[Activity]
What are the lines, written out exactly, from the one containing "[MAVProxy](https://github.com/tridge/MAVProxy)，你可以從這裡的 Git 庫下載" to the end of the entries below? Include both ends and nothing more.

(Pictures paired with source code)
========================================================================

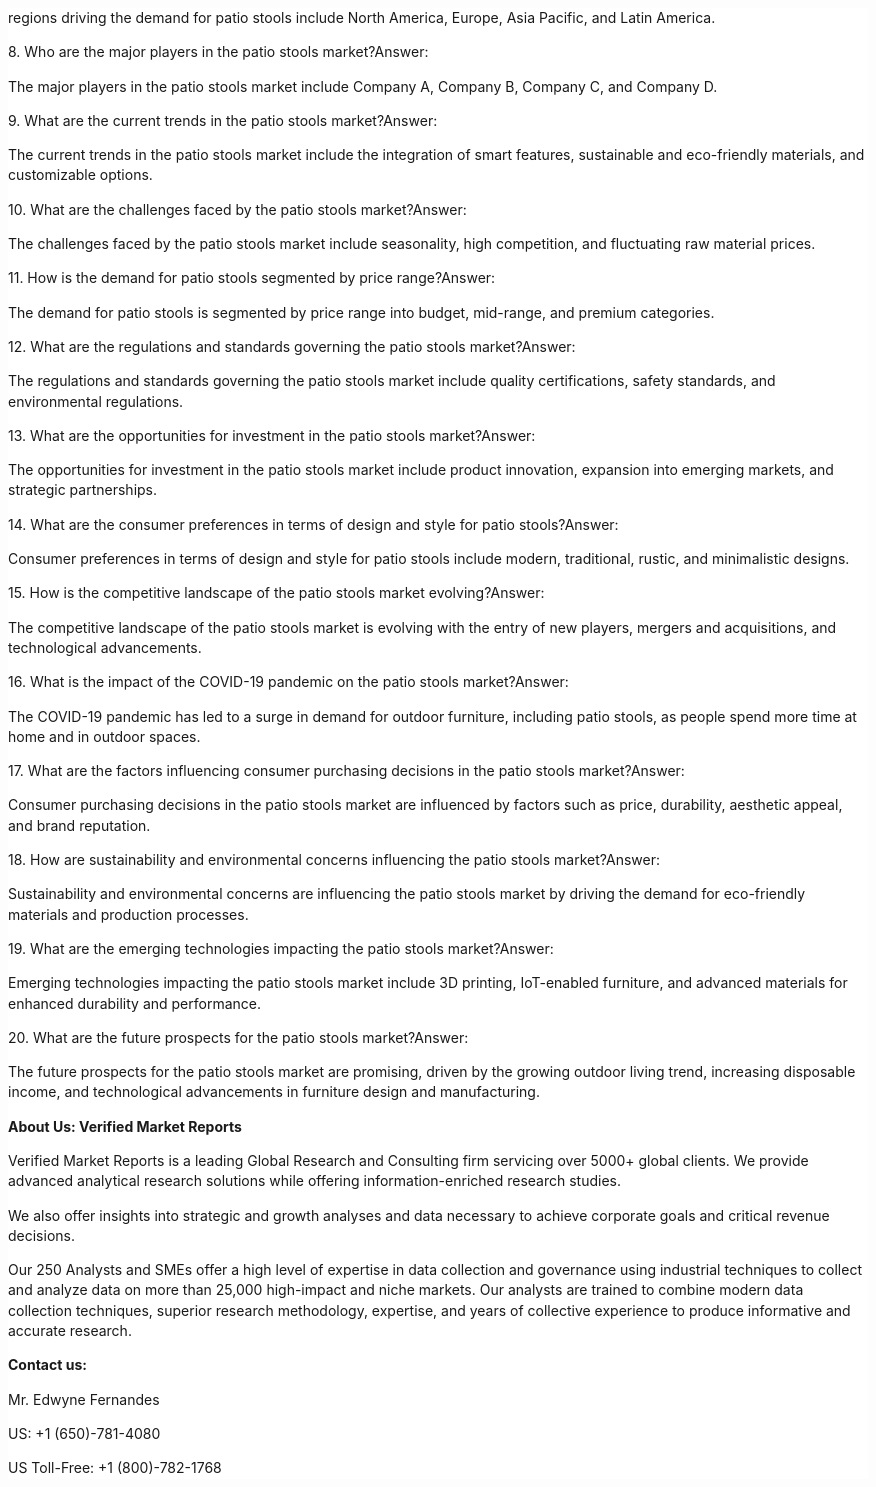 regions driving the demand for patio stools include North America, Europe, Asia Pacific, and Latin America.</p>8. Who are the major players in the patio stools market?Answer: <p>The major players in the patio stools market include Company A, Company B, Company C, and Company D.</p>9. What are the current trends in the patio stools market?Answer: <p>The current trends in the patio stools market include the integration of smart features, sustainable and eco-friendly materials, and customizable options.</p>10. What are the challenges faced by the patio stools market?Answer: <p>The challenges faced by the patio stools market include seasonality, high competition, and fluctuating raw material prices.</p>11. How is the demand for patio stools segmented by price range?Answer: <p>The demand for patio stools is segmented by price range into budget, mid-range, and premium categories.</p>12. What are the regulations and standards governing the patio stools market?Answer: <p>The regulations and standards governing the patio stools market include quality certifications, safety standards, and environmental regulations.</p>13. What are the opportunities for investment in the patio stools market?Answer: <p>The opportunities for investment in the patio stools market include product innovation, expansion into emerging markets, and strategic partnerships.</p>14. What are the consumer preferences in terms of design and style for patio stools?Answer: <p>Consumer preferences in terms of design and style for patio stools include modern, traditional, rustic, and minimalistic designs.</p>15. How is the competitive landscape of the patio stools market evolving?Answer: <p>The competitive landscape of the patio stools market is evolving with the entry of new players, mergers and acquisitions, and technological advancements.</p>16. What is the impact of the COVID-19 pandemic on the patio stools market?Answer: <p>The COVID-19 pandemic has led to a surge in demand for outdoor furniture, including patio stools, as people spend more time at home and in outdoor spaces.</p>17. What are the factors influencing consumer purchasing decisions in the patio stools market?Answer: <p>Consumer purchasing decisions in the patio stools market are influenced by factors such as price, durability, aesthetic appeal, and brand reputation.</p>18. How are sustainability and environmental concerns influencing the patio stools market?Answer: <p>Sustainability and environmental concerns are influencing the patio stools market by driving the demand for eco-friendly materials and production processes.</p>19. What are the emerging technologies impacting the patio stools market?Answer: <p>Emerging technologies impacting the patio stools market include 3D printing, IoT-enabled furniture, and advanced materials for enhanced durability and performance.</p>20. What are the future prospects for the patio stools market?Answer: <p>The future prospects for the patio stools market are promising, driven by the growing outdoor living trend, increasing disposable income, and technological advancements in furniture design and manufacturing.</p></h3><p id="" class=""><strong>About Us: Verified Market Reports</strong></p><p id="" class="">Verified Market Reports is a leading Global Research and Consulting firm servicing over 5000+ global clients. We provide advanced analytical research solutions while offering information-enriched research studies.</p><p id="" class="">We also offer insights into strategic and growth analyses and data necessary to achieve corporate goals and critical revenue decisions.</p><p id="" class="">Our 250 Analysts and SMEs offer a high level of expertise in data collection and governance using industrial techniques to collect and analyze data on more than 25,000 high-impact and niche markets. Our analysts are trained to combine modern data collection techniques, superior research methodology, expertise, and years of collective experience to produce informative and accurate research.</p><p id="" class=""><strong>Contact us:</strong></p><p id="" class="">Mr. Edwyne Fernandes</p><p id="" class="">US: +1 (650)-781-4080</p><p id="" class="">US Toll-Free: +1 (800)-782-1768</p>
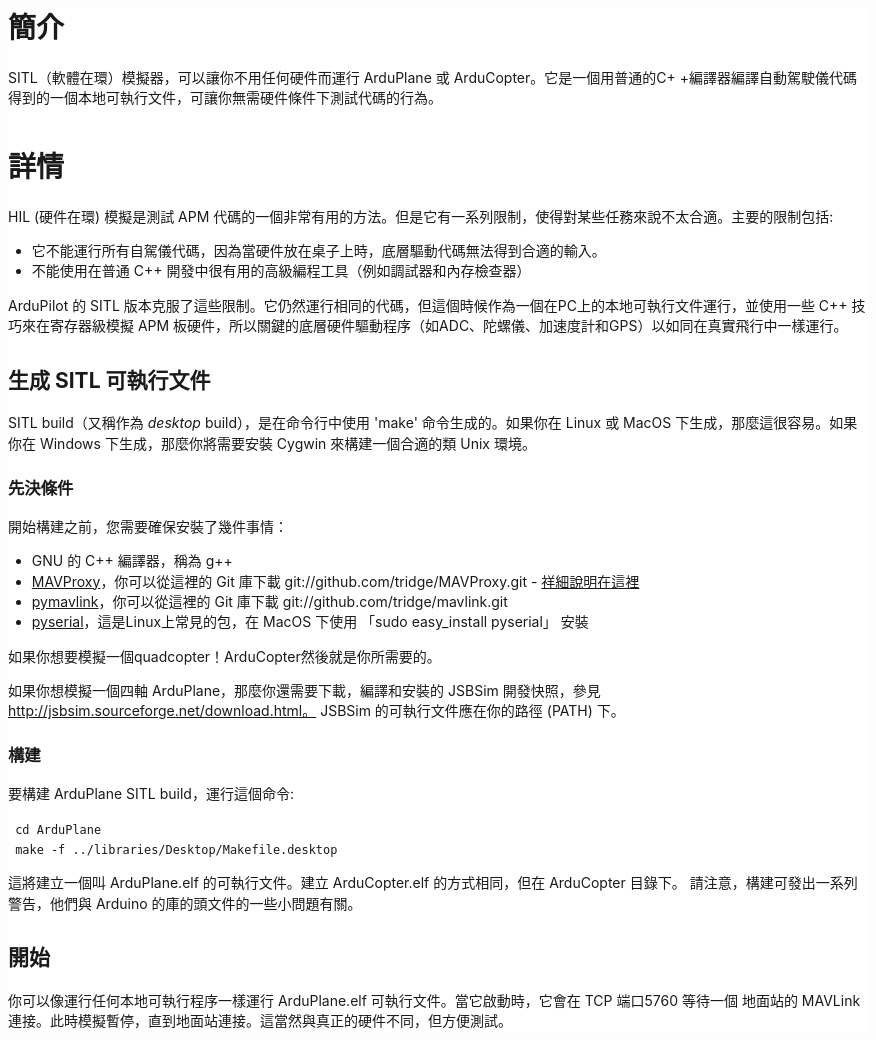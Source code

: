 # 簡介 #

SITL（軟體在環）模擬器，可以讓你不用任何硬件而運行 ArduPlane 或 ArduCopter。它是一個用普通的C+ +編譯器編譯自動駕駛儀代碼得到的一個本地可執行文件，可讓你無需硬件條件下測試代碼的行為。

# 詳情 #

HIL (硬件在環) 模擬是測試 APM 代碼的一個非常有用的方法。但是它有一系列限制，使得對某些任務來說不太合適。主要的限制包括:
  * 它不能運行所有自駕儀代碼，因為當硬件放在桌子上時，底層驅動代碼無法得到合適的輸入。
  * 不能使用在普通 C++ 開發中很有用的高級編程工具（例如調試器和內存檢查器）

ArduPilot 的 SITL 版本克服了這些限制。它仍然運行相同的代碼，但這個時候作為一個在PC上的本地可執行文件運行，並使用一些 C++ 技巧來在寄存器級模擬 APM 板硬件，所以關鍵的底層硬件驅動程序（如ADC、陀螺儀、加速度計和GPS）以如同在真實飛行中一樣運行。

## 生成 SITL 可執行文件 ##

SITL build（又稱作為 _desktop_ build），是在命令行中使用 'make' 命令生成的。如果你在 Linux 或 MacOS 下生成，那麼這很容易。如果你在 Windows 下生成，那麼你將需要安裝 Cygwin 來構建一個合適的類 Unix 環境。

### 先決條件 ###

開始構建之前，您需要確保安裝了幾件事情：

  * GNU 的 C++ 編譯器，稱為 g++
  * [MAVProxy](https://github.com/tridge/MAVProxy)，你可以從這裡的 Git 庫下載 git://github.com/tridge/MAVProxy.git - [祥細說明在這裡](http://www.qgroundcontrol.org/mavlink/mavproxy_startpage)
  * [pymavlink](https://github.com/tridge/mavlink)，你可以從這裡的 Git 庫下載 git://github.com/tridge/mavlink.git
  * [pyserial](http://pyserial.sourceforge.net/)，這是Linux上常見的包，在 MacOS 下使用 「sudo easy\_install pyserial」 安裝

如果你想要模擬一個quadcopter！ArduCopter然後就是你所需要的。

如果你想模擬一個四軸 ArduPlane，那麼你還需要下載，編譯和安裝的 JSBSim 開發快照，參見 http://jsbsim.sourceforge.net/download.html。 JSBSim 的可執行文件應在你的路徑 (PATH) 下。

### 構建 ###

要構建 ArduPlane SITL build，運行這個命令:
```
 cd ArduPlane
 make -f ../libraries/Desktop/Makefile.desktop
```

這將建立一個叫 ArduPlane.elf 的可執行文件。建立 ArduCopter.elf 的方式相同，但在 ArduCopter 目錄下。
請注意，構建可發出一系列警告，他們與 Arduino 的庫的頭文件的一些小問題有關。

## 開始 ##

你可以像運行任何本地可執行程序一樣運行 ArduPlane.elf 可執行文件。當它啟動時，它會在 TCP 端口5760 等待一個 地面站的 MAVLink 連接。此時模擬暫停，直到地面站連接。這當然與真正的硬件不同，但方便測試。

========================================================================

[Result]
  * [MAVProxy](https://github.com/tridge/MAVProxy)，你可以從這裡的 Git 庫下載 git://github.com/tridge/MAVProxy.git - [祥細說明在這裡](http://www.qgroundcontrol.org/mavlink/mavproxy_startpage)
  * [pymavlink](https://github.com/tridge/mavlink)，你可以從這裡的 Git 庫下載 git://github.com/tridge/mavlink.git
  * [pyserial](http://pyserial.sourceforge.net/)，這是Linux上常見的包，在 MacOS 下使用 「sudo easy\_install pyserial」 安裝

如果你想要模擬一個quadcopter！ArduCopter然後就是你所需要的。

如果你想模擬一個四軸 ArduPlane，那麼你還需要下載，編譯和安裝的 JSBSim 開發快照，參見 http://jsbsim.sourceforge.net/download.html。 JSBSim 的可執行文件應在你的路徑 (PATH) 下。

### 構建 ###

要構建 ArduPlane SITL build，運行這個命令:
```
 cd ArduPlane
 make -f ../libraries/Desktop/Makefile.desktop
```

這將建立一個叫 ArduPlane.elf 的可執行文件。建立 ArduCopter.elf 的方式相同，但在 ArduCopter 目錄下。
請注意，構建可發出一系列警告，他們與 Arduino 的庫的頭文件的一些小問題有關。

## 開始 ##

你可以像運行任何本地可執行程序一樣運行 ArduPlane.elf 可執行文件。當它啟動時，它會在 TCP 端口5760 等待一個 地面站的 MAVLink 連接。此時模擬暫停，直到地面站連接。這當然與真正的硬件不同，但方便測試。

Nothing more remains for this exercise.